Developing a Successful 504 Plan for K-12 Students

From NCLD.org
The National Center for Learning Disabilities

July 15, 2014

A 504 Plan can be an effective way to support a K-12 student in the regular classroom when the child’s learning disability (LD) or Attention-Deficit/Hyperactivity Disorder (AD/HD) may not be impacting their learning in ways that qualify them for special education services, but when it still substantially limits them in performing one or more major life activity (e.g. reading, writing, thinking, concentrating, etc.) as required under Section 504 of the Rehabilitation Act of 1973.

The 504 Plan is different than the Individualized Education Program (IEP); however, when written and implemented properly, the 504 Plan can be a successful way to support certain students who — with support, accommodations and modifications — can work right along with their classmates and make satisfactory progress in school.

Ideally, a good 504 Plan:
  • Lists the specific accommodations, supports or services that will be provided and who will provide them;
  • Names the person responsible for ensuring the plan is implemented;
  • Is distributed to all of the child’s teachers, specialists, and support staff;
  • Is placed in the child’s school file.

At the beginning of each school year, it’s appropriate for parents to email or meet with all of the teachers working with the child to make sure they have a copy of the 504 Plan and understand each accommodation or support required.
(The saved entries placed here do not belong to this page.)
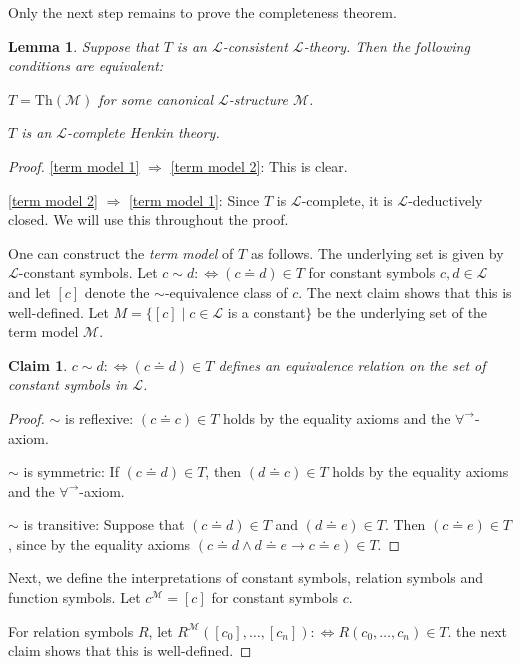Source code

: \documentclass[a4paper, 11pt]{amsart}
\newtheorem{lemma}[lemma]{Lemma}
\newtheorem*{claim*}{Claim}
\theoremstyle{remark}
\newcommand{\Th}{\mathrm{Th}}
\newcommand{\cL}{\mathcal L}
\newcommand{\cM}{\mathcal M}
\newenvironment{enumerate-(1)}{\begin{enumerate}[label={\upshape (\arabic*)}, leftmargin=2pc]}{\end{enumerate}}
\begin{document}
Only the next step remains to prove the completeness theorem. 


\begin{lemma} 
\label{term model} 
Suppose that $T$ is an $\cL$-consistent $\cL$-theory. 
Then the following conditions are equivalent: 
\begin{enumerate-(1)} 
\item 
\label{term model 1}  
$T=\Th(\cM)$ for some canonical $\cL$-structure $\cM$. 
\item 
\label{term model 2}  
$T$ is an $\cL$-complete Henkin theory.
\end{enumerate-(1)} 
\end{lemma} 
\begin{proof} 
\ref{term model 1} $\Longrightarrow$ \ref{term model 2}: This is clear. 

\ref{term model 2} $\Longrightarrow$ \ref{term model 1}: 
Since $T$ is $\cL$-complete, it is $\cL$-deductively closed. We will use this throughout the proof. 

One can construct the \emph{term model} of $T$ as follows. The underlying set is given by $\cL$-constant symbols. 
Let $c \sim d : \Leftrightarrow  (c\doteq d)\in T$ for constant symbols $c,d\in \cL$ and let $[c]$ denote the $\sim$-equivalence class of $c$. 
The next claim shows that this is well-defined. 
Let $M=\{ [c] \mid c\in \cL$ is a constant$\}$ be the underlying set of the term model $\cM$.  


\begin{claim*}
$c \sim d : \Leftrightarrow  (c\doteq d)\in T$ defines an equivalence relation on the set of constant symbols in $\cL$. 
\end{claim*} 
\begin{proof} 
$\sim $ is reflexive: $(c\doteq c)\in T$ holds by the equality axioms and the $\forall^\rightarrow$-axiom. 
 
$\sim $ is symmetric: If $(c\doteq d)\in T$, then $(d\doteq c)\in T$ holds by the equality axioms and the $\forall^\rightarrow$-axiom. 

$\sim $ is transitive: Suppose that $(c\doteq d)\in T$ and $(d\doteq e)\in T$. 
Then $(c\doteq e)\in T$, since by the equality axioms $(c\doteq d \wedge d\doteq e \rightarrow c\doteq e)\in T$. 
\end{proof} 


Next, we define the interpretations of constant symbols, relation symbols and function symbols. 
Let $c^{\cM}=[c]$ for constant symbols $c$. 

For relation symbols $R$, let $R^{\cM}([c_0],\dots, [c_n]) :\Longleftrightarrow R(c_0,\dots, c_n) \in T$. 
the next claim shows that this is well-defined. 


\end{proof}
\end{document}
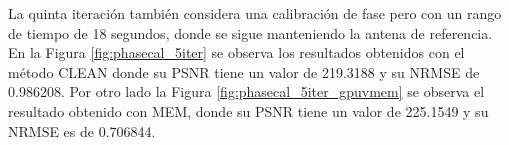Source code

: La quinta iteración también considera una calibración de fase pero con un rango de tiempo de 18 segundos, donde se sigue manteniendo la antena de referencia. En la Figura \ref{fig:phasecal_5iter} se observa los resultados obtenidos con el método CLEAN donde su PSNR tiene un valor de 219.3188 y su NRMSE de 0.986208. Por otro lado la Figura \ref{fig:phasecal_5iter_gpuvmem} se observa el resultado obtenido con MEM, donde su PSNR tiene un valor de 225.1549  y su NRMSE es de 0.706844.

\begin{figure}[!ht]
 \centering
    \vspace{0.3cm}
\end{figure}
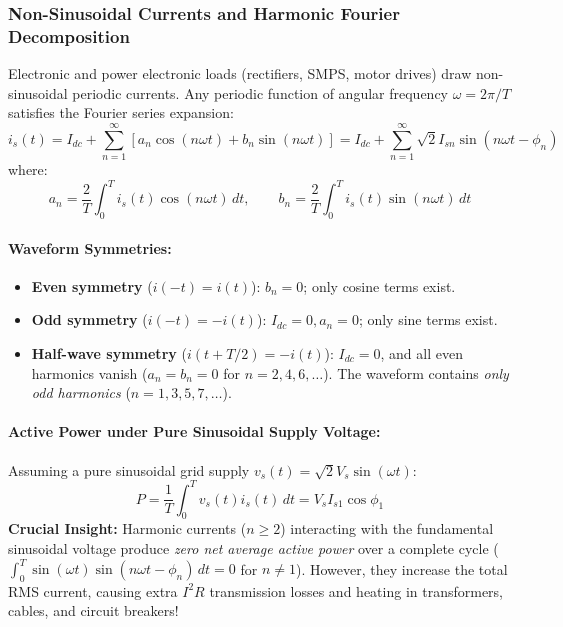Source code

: \subsubsection{Non-Sinusoidal Currents and Harmonic Fourier Decomposition}
Electronic and power electronic loads (rectifiers, SMPS, motor drives) draw non-sinusoidal periodic currents. Any periodic function of angular frequency $\omega = 2\pi/T$ satisfies the Fourier series expansion:
\begin{equation}
i_s(t) = I_{dc} + \sum_{n=1}^\infty \left[ a_n \cos(n\omega t) + b_n \sin(n\omega t) \right] = I_{dc} + \sum_{n=1}^\infty \sqrt{2} I_{sn} \sin(n\omega t - \phi_n)
\end{equation}
where:
\begin{equation}
a_n = \frac{2}{T}\int_0^T i_s(t)\cos(n\omega t)\,dt, \qquad b_n = \frac{2}{T}\int_0^T i_s(t)\sin(n\omega t)\,dt
\end{equation}
\paragraph{Waveform Symmetries:}
\begin{itemize}
  \item \textbf{Even symmetry} ($i(-t) = i(t)$): $b_n = 0$; only cosine terms exist.
  \item \textbf{Odd symmetry} ($i(-t) = -i(t)$): $I_{dc} = 0, a_n = 0$; only sine terms exist.
  \item \textbf{Half-wave symmetry} ($i(t + T/2) = -i(t)$): $I_{dc} = 0$, and all even harmonics vanish ($a_n = b_n = 0$ for $n = 2, 4, 6, \dots$). The waveform contains \emph{only odd harmonics} ($n = 1, 3, 5, 7, \dots$).
\end{itemize}

\paragraph{Active Power under Pure Sinusoidal Supply Voltage:}
Assuming a pure sinusoidal grid supply $v_s(t) = \sqrt{2} V_s \sin(\omega t)$:
\begin{equation}
P = \frac{1}{T}\int_0^T v_s(t) i_s(t)\,dt = V_s I_{s1} \cos\phi_1
\end{equation}
\textbf{Crucial Insight:} Harmonic currents ($n \ge 2$) interacting with the fundamental sinusoidal voltage produce \emph{zero net average active power} over a complete cycle ($\int_0^T \sin(\omega t)\sin(n\omega t - \phi_n)\,dt = 0$ for $n \ne 1$). However, they increase the total RMS current, causing extra $I^2 R$ transmission losses and heating in transformers, cables, and circuit breakers!

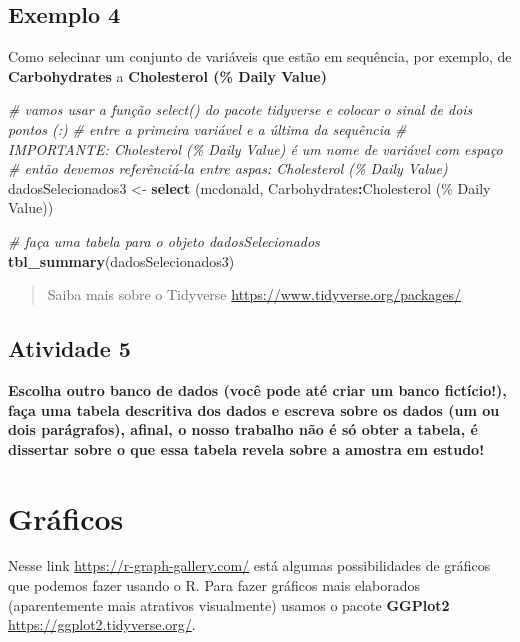 \documentclass[
]{book}
\newenvironment{Shaded}{\begin{snugshade}}{\end{snugshade}}
\newcommand{\AttributeTok}[1]{\textcolor[rgb]{0.13,0.29,0.53}{#1}}
\newcommand{\CommentTok}[1]{\textcolor[rgb]{0.56,0.35,0.01}{\textit{#1}}}
\newcommand{\FunctionTok}[1]{\textcolor[rgb]{0.13,0.29,0.53}{\textbf{#1}}}
\newcommand{\NormalTok}[1]{#1}
\newcommand{\OtherTok}[1]{\textcolor[rgb]{0.56,0.35,0.01}{#1}}
\newcommand{\SpecialCharTok}[1]{\textcolor[rgb]{0.81,0.36,0.00}{\textbf{#1}}}
\newcommand{\StringTok}[1]{\textcolor[rgb]{0.31,0.60,0.02}{#1}}
\begin{document}
\section{Exemplo 4}\label{exemplo-4}

Como selecinar um conjunto de variáveis que estão em sequência, por exemplo, de \textbf{Carbohydrates} a \textbf{Cholesterol (\% Daily Value)}

\begin{Shaded}
\begin{Highlighting}[]
\CommentTok{\# vamos usar a função select() do pacote tidyverse e colocar o sinal de dois pontos (:)}
\CommentTok{\# entre a primeira variável e a última da sequência }
\CommentTok{\# IMPORTANTE: Cholesterol (\% Daily Value) é um nome de variável com espaço }
\CommentTok{\# então devemos referênciá{-}la entre aspas: \textasciigrave{}Cholesterol (\% Daily Value)\textasciigrave{}}
\NormalTok{dadosSelecionados3 }\OtherTok{\textless{}{-}} \FunctionTok{select}\NormalTok{ (mcdonald, Carbohydrates}\SpecialCharTok{:}\StringTok{\textasciigrave{}}\AttributeTok{Cholesterol (\% Daily Value)}\StringTok{\textasciigrave{}}\NormalTok{)}

\CommentTok{\# faça uma tabela para o objeto dadosSelecionados}
\FunctionTok{tbl\_summary}\NormalTok{(dadosSelecionados3)}
\end{Highlighting}
\end{Shaded}

\begin{quote}
Saiba mais sobre o Tidyverse \url{https://www.tidyverse.org/packages/}
\end{quote}

\section{Atividade 5}\label{atividade-5}

\textbf{Escolha outro banco de dados (você pode até criar um banco fictício!), faça uma tabela descritiva dos dados e escreva sobre os dados (um ou dois parágrafos), afinal, o nosso trabalho não é só obter a tabela, é dissertar sobre o que essa tabela revela sobre a amostra em estudo!}

\chapter{Gráficos}\label{gruxe1ficos}

Nesse link \url{https://r-graph-gallery.com/} está algumas possibilidades de gráficos que podemos fazer usando o R. Para fazer gráficos mais elaborados (aparentemente mais atrativos visualmente) usamos o pacote \textbf{GGPlot2} \url{https://ggplot2.tidyverse.org/}.
\end{document}
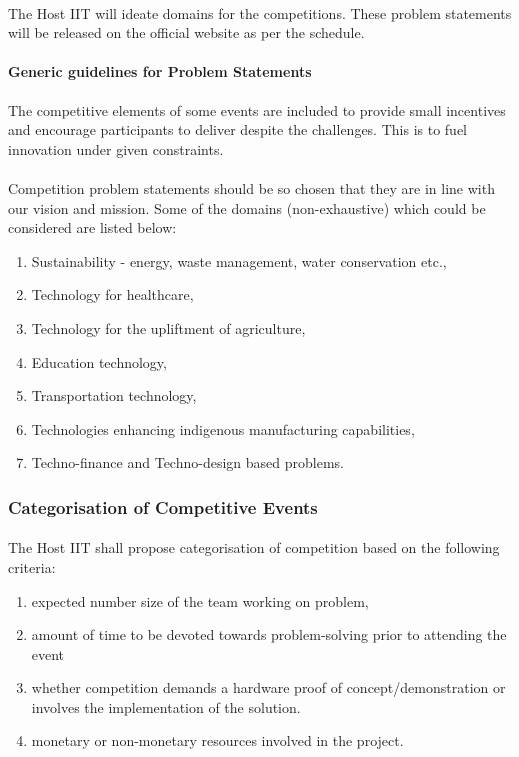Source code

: \paragraph{}
The Host IIT will ideate domains for the competitions. These problem statements will be released on the official website as per the schedule. 

\paragraph{Generic guidelines for Problem Statements} 
The competitive elements of some events are included to provide small incentives and encourage participants to deliver despite the challenges. This is to fuel innovation under given constraints.

\paragraph{}
Competition problem statements should be so chosen that they are in line with our vision and mission. Some of the domains (non-exhaustive) which could be considered are listed below:

\begin{enumerate}
    \item Sustainability - energy, waste management, water conservation etc.,
    \item Technology for healthcare,
    \item Technology for the upliftment of agriculture,
    \item Education technology,
    \item Transportation technology,
    \item Technologies enhancing indigenous manufacturing capabilities,
    \item Techno-finance and Techno-design based problems.
\end{enumerate}

\subsubsection{Categorisation of Competitive Events}
\paragraph{}
The Host IIT shall propose categorisation of competition based on the following criteria:
\begin{enumerate}
    \item expected number size of the team working on problem,
    \item amount of time to be devoted towards problem-solving prior to attending the event
    \item whether competition demands a hardware proof of concept/demonstration or involves the implementation of the solution.
    \item monetary or non-monetary resources involved in the project.
\end{enumerate}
It’s also a good opportunity to share examples and ideas with your child’s teachers about how they can fully implement the plan and support your child’s learning needs.

Several examples of the support, accommodation or modifications to include in a 504 Plan are:

Classroom:
  • providing access to a computer for all writing assignments;
  • having a note taker;
  • assigning a study buddy;
  • doing daily backpack check;
  • assistive technology (screen readers, word prediction software, spellers, other).

Testing:
  • having the test read aloud (typically when reading skill isn’t being tested);
  • allowing a private testing room or space;
  • providing untimed or extra time for testing;
  • including a different testing format such as large print or font;
  • allowing answers in the test booklet rather than on the answer sheet.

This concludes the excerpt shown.